[Your goal] Only these lines of the data below are wanted: the one with "A new assignment", the one with "You will need", and any lines between them, each repeated exactly.
══ Information given ══
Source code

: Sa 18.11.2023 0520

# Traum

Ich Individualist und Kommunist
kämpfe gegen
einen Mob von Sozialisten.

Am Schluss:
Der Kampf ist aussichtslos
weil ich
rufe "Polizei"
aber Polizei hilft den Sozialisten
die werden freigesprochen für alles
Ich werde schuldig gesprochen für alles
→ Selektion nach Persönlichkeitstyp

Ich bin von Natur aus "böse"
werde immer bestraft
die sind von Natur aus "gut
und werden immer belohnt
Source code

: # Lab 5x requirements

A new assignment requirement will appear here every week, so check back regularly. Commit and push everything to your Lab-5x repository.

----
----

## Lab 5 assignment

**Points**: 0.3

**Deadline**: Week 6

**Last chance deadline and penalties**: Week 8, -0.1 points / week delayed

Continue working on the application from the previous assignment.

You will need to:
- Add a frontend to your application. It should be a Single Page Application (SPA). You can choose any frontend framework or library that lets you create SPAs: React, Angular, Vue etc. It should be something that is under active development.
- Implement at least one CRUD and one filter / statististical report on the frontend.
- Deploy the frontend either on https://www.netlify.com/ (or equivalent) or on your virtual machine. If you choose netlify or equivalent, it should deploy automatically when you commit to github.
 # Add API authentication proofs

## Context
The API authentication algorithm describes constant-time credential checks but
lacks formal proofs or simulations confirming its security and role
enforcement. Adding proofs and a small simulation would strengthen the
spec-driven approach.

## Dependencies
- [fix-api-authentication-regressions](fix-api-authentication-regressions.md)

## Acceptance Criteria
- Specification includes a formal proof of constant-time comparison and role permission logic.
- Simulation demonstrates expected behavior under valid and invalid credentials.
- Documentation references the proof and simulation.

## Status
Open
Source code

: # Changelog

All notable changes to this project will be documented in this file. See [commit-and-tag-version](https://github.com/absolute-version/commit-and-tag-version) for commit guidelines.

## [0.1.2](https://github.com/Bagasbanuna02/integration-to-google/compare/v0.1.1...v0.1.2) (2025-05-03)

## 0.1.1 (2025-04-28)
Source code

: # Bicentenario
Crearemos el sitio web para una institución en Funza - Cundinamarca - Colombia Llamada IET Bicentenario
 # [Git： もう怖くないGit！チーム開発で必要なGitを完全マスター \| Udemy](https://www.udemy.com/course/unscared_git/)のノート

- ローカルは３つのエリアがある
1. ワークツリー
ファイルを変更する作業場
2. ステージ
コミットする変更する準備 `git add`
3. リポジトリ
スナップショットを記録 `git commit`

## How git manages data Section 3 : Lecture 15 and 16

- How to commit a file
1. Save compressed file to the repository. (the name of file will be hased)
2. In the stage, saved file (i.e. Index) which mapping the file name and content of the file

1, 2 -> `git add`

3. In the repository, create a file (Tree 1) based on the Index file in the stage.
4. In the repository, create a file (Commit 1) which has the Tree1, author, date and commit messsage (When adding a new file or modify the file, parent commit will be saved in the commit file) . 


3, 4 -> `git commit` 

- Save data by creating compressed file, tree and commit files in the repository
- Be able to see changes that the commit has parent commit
═══
══ Information given ══
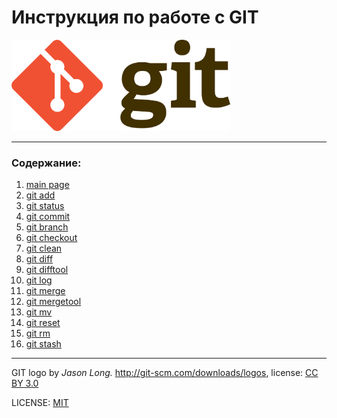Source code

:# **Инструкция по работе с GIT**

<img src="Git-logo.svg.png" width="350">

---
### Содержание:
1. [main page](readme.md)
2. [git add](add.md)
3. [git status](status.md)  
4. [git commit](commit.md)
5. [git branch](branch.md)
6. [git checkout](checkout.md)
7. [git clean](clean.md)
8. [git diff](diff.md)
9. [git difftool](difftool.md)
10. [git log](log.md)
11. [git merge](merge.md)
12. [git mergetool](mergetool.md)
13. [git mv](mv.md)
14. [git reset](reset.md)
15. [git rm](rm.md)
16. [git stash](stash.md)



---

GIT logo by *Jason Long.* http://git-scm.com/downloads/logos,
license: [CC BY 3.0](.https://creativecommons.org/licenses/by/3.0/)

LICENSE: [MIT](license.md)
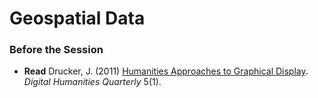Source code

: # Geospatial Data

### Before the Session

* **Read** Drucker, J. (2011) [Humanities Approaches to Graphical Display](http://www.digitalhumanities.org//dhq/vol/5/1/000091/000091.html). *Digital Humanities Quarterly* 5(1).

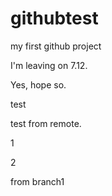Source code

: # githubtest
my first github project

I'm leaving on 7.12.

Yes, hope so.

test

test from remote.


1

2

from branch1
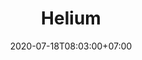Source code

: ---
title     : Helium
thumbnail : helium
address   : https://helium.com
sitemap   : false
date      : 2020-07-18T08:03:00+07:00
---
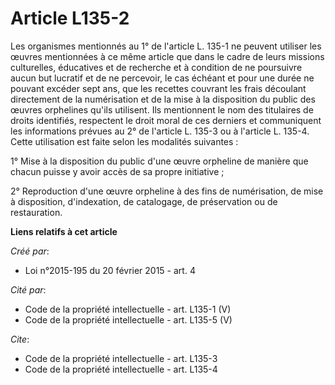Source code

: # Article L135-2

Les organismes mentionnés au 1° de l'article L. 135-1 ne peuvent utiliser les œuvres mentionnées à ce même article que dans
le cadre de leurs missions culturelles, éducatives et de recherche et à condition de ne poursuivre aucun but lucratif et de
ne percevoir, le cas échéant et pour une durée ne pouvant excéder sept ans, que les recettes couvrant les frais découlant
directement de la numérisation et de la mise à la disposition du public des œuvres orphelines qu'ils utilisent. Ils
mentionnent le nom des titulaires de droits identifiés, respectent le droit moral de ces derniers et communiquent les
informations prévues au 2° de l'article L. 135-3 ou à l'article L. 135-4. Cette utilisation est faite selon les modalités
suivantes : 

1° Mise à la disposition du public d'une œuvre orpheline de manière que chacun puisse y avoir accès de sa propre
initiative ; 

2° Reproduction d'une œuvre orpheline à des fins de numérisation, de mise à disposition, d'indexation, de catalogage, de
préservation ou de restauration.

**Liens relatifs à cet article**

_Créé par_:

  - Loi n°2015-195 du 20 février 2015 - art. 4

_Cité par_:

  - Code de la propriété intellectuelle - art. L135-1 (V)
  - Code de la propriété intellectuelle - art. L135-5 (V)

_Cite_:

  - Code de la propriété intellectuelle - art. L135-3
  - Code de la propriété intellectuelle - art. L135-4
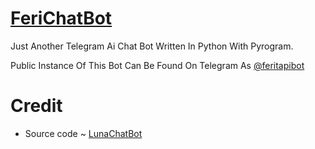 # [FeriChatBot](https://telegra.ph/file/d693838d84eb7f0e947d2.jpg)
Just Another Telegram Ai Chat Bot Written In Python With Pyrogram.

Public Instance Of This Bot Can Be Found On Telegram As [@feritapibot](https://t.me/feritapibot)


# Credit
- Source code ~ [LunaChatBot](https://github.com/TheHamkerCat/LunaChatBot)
═══
══ Information given ══
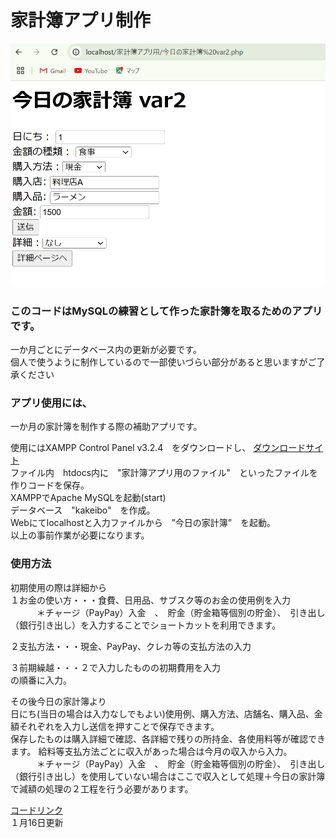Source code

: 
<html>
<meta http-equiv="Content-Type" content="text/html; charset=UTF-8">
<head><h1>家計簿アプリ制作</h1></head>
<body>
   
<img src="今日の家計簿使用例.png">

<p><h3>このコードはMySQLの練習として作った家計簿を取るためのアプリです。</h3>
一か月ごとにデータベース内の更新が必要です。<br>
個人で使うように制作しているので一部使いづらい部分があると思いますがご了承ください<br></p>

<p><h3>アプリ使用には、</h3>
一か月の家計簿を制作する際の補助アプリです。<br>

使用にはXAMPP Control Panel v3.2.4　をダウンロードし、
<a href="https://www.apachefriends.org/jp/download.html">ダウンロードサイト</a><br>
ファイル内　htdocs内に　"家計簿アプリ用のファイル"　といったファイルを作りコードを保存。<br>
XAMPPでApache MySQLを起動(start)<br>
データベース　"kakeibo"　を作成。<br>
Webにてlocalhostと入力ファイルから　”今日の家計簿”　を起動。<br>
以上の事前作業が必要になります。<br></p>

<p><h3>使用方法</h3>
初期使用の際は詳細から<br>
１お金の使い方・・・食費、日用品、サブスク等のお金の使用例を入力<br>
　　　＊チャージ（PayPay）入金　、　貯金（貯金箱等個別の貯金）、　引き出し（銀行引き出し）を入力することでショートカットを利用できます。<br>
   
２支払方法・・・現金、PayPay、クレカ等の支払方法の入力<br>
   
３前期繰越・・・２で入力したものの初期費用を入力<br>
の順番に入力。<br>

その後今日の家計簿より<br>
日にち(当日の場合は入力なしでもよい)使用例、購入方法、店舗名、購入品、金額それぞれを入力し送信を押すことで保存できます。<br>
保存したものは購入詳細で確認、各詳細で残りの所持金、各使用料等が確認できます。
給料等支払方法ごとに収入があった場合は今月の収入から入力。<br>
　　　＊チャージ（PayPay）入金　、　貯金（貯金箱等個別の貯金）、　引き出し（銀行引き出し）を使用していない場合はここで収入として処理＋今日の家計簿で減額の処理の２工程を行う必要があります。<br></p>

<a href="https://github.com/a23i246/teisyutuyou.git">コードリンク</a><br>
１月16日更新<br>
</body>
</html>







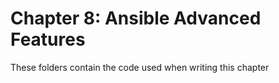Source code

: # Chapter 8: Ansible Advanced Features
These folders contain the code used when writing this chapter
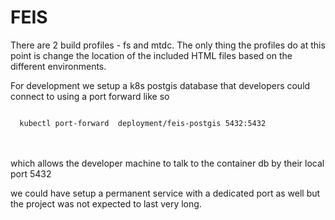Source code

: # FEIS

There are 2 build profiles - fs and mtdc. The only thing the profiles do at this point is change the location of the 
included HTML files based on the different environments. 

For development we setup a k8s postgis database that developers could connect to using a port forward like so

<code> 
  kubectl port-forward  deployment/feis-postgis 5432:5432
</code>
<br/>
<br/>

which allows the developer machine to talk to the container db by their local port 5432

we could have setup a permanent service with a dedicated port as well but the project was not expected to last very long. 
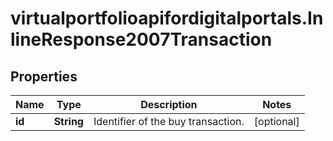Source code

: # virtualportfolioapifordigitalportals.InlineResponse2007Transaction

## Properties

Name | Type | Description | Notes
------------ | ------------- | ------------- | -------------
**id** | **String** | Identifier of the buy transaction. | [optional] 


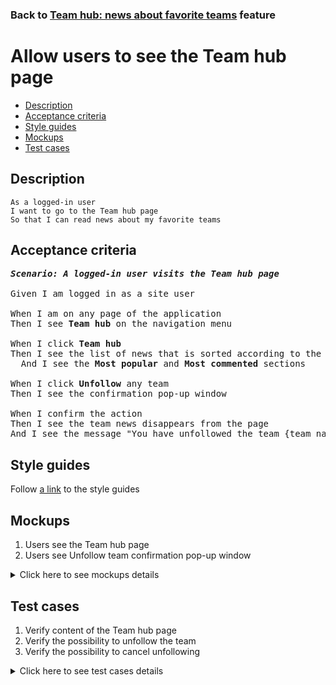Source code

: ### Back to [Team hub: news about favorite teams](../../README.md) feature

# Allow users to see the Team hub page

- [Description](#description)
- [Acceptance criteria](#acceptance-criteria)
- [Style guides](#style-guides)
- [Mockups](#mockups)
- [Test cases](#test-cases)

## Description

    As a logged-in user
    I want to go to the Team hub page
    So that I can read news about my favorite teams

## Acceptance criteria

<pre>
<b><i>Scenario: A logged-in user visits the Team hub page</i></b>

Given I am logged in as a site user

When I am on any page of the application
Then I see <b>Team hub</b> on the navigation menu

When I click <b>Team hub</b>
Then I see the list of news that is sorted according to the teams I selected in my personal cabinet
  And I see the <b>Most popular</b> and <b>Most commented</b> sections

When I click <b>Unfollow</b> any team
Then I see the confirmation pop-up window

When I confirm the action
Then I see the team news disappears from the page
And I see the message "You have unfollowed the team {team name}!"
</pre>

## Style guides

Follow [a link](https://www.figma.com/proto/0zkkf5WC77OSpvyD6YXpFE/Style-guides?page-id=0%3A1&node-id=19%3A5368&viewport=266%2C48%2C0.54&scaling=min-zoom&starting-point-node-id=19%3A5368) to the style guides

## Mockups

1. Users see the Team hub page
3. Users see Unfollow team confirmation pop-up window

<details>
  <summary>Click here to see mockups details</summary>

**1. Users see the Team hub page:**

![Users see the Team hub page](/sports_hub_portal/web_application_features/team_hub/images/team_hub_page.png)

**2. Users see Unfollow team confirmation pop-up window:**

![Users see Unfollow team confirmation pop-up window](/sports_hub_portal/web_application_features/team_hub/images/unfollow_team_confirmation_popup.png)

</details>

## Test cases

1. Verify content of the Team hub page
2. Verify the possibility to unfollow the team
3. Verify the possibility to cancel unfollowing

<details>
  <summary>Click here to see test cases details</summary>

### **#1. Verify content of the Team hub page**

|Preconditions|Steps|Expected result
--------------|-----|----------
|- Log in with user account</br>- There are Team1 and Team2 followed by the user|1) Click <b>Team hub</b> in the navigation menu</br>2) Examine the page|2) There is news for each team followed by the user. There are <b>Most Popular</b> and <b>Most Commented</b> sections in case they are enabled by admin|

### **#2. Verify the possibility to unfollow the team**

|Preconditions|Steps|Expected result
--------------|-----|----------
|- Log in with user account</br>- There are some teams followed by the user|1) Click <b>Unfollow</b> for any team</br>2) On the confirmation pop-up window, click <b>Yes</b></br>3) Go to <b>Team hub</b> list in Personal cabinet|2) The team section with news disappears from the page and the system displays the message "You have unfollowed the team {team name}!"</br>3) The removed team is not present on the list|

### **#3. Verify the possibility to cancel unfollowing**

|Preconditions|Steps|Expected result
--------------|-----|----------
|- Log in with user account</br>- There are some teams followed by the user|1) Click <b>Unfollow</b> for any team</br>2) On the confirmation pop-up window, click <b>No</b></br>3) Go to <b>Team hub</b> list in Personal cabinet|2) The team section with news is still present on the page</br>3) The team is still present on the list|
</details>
═══
[Exercise output]
A new assignment requirement will appear here every week, so check back regularly. Commit and push everything to your Lab-5x repository.

----
----

## Lab 5 assignment

**Points**: 0.3

**Deadline**: Week 6

**Last chance deadline and penalties**: Week 8, -0.1 points / week delayed

Continue working on the application from the previous assignment.

You will need to:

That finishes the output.